## What needs to be done
Every line holding the word "least" should be copied from the material.

## Source information
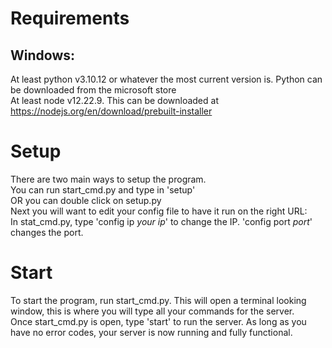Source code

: # Requirements

## Windows: <br>
  At least python v3.10.12 or whatever the most current version is. Python can be downloaded from the microsoft store <br>
  At least node v12.22.9. This can be downloaded at https://nodejs.org/en/download/prebuilt-installer <br>

# Setup
There are two main ways to setup the program. <br>
You can run start_cmd.py and type in 'setup' <br>
OR you can double click on setup.py <br>
Next you will want to edit your config file to have it run on the right URL: <br>
In stat_cmd.py, type 'config ip *your ip*' to change the IP. 'config port *port*' changes the port. <br>  



# Start
To start the program, run start_cmd.py. This will open a terminal looking window, this is where you will type all your commands for the server. <br>
Once start_cmd.py is open, type 'start' to run the server. As long as you have no error codes, your server is now running and fully functional. <br>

## Answer box
  At least python v3.10.12 or whatever the most current version is. Python can be downloaded from the microsoft store <br>
  At least node v12.22.9. This can be downloaded at https://nodejs.org/en/download/prebuilt-installer <br>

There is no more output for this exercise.